On 15 October, Austria voted in one of the most heated elections for many years. It now seems likely that Sebastian Kurz will become the country’s new Chancellor, a result that will have implications throughout the continent.
Aged only 31, Kurz is set to become Europe’s youngest premier. Suave and charismatic, he has rebranded the centre-right People’s Party (ÖVP) in his own image. Since 2013 Kurz has served as Austria’s Foreign Minister. In this position he called for tighter control over the EU’s external borders and led a controversial amendment to Austria’s Islam law. Key pledges of his recent election campaign include a curb of immigration and a reduction of refugee financial support.
However, Kurz did not win an outright majority. At 32 percent he secured the largest vote share, but will require a coalition partner in order to take government. The socially democratic SPÖ finished second, but it is the third place Freedom Party that grabbed news headlines. The Freedom Party was founded by a former Nazi official, and their current leader Heinz-Christian Strache has previously been arrested for participating in a banned neo-Nazi rally. Their policies show extreme opposition to immigrants, especially Muslims. Their candidate for the ceremonial role of President in the 2016 election missed out by a whisker to the Green Party candidate, a swing of just three percent away from capturing the Head of State role.
It now seems likely that Kurz’s ÖVP will approach the Freedom Party as potential partners.

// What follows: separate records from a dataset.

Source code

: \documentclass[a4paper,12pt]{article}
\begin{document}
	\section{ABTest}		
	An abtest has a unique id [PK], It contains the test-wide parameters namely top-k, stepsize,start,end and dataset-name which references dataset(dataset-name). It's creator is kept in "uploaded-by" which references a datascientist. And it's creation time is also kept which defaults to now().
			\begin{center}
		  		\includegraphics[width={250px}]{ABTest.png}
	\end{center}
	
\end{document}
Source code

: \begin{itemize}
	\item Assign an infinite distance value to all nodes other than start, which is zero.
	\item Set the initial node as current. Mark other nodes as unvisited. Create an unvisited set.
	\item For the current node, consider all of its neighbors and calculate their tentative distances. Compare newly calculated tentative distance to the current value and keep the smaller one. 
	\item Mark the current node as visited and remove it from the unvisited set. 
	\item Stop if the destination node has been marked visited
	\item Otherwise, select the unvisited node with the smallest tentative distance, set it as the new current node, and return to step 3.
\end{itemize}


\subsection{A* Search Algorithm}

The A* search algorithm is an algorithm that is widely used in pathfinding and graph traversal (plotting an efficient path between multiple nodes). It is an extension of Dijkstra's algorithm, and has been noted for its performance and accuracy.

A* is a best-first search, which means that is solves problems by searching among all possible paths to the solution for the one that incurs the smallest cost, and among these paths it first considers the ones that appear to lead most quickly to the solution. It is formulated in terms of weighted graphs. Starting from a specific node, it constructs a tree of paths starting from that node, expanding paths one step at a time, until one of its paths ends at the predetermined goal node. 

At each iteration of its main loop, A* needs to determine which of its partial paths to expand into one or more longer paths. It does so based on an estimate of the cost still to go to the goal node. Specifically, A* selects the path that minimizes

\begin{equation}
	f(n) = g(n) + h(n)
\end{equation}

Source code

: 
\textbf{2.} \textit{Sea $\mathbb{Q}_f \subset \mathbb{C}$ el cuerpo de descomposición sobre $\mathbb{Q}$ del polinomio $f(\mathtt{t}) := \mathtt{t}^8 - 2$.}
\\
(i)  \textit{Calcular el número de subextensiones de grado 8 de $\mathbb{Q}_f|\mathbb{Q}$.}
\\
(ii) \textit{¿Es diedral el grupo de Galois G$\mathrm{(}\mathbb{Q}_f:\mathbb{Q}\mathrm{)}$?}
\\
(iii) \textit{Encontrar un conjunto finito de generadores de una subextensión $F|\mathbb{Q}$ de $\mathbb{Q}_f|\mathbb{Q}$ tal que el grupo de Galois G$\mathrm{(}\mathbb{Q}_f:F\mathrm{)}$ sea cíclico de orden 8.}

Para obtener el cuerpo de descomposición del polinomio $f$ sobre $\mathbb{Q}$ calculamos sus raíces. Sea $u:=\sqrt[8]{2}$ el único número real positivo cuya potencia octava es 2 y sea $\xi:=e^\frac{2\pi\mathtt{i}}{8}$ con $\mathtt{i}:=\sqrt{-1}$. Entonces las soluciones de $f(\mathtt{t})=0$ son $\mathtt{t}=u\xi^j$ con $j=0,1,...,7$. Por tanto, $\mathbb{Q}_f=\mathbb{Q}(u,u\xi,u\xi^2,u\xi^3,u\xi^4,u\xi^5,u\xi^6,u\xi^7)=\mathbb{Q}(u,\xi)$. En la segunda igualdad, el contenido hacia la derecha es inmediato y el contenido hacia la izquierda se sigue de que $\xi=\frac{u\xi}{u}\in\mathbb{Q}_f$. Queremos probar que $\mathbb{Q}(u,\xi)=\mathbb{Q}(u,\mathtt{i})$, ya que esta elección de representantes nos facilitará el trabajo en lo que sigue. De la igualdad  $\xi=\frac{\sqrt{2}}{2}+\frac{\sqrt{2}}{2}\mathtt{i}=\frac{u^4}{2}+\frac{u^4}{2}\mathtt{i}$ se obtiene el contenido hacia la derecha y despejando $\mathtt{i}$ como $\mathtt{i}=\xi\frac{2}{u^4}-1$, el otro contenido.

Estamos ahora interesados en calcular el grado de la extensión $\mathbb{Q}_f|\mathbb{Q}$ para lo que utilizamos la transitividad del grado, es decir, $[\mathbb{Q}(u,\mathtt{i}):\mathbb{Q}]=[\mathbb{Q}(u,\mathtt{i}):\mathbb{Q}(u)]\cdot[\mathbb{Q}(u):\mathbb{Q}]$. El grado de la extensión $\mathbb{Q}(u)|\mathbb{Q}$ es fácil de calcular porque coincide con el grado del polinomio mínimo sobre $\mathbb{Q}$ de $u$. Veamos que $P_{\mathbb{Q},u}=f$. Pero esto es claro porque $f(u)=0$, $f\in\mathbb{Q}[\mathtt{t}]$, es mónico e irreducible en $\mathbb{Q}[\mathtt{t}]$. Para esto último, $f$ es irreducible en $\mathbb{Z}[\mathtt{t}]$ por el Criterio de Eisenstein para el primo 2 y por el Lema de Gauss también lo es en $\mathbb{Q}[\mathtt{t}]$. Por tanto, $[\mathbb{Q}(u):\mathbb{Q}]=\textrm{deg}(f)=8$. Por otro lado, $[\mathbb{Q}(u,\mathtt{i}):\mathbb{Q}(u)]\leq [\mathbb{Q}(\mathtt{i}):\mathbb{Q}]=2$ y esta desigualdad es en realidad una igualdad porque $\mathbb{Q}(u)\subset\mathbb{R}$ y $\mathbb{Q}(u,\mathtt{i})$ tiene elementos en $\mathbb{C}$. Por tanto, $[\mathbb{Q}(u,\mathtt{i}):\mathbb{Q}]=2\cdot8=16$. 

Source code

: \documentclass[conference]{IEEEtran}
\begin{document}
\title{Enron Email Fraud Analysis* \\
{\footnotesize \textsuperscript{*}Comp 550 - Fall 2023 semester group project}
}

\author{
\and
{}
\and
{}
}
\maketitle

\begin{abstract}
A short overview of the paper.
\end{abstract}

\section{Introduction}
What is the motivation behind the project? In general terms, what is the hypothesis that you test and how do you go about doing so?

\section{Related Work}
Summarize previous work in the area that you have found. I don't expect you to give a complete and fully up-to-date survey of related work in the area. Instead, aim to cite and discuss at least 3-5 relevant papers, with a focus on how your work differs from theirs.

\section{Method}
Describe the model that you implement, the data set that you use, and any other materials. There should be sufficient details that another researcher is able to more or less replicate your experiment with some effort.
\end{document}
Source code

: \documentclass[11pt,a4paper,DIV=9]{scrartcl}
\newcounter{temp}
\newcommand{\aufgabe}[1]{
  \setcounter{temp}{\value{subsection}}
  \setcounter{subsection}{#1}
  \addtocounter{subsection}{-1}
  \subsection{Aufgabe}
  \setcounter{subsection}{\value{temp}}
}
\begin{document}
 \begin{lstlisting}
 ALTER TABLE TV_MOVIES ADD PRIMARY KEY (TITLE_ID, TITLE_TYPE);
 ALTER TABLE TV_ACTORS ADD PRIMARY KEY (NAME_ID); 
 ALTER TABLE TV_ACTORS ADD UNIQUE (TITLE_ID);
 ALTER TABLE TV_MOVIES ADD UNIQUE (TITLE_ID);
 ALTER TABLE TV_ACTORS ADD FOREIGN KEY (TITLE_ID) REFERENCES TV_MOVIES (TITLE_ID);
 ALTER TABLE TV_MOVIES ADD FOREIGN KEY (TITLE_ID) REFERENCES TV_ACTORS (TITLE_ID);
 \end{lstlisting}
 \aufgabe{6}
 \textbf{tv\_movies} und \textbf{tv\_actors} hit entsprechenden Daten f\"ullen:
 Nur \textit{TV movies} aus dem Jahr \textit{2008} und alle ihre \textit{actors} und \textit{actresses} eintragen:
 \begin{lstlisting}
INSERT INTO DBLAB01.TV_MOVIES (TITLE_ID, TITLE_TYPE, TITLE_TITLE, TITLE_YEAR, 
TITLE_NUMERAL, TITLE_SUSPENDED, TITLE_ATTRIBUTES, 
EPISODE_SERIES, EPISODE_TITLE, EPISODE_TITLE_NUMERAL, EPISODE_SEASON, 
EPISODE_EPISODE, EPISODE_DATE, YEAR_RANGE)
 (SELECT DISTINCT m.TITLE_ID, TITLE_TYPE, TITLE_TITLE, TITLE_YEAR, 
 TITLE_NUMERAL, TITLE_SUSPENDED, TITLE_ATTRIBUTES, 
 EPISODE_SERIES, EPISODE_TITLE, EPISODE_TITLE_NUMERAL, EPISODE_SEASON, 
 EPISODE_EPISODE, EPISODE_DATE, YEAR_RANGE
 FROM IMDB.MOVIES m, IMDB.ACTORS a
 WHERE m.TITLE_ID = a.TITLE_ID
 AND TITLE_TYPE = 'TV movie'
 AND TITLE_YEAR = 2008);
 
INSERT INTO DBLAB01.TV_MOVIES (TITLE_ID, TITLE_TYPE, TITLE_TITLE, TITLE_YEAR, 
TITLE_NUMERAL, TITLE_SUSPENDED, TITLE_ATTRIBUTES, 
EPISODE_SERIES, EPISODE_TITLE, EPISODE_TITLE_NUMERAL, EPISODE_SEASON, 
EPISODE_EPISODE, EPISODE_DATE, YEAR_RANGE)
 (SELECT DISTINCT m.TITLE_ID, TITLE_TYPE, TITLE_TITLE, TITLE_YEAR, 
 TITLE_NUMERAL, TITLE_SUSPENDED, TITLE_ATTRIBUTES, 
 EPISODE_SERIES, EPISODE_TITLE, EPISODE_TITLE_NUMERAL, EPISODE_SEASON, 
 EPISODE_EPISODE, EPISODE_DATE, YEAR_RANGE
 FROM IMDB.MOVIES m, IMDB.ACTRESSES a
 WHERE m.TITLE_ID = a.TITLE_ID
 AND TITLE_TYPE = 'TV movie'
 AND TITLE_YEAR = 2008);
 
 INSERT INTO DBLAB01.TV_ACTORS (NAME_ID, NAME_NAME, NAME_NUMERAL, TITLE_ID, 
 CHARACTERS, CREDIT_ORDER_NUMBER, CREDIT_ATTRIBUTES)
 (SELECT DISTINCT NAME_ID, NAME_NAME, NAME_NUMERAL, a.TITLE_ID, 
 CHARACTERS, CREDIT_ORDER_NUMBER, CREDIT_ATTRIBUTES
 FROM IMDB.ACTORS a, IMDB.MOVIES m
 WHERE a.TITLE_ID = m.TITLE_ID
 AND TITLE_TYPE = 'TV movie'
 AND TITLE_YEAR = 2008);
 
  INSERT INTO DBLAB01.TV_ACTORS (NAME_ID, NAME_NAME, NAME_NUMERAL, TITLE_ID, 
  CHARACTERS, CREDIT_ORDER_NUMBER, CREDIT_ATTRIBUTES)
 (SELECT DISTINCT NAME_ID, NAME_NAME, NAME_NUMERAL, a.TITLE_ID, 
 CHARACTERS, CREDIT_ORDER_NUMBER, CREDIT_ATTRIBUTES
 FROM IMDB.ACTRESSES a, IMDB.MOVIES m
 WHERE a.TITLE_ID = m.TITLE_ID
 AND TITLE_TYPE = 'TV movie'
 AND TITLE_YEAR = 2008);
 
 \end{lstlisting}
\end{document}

Should he do so, the Freedom Party will play a significant role in government. With 26 percent of the popular vote, the Freedom Party have earned themselves a significant voice in any coalition they enter.
It is worth noting that, despite this strong performance, the ÖVP will be slightly disappointed. Before the meteroic rise of Kurz, the Freedom party had been leading the polls.
However, not since 2000 has Austria seen the formation of a People’s/Freedom Party coalition. Back then the result was met with EU diplomatic sanctions and global outrage.
Today the world watches on with quiet acceptance – a striking sign of how far European politics has changed in recent years.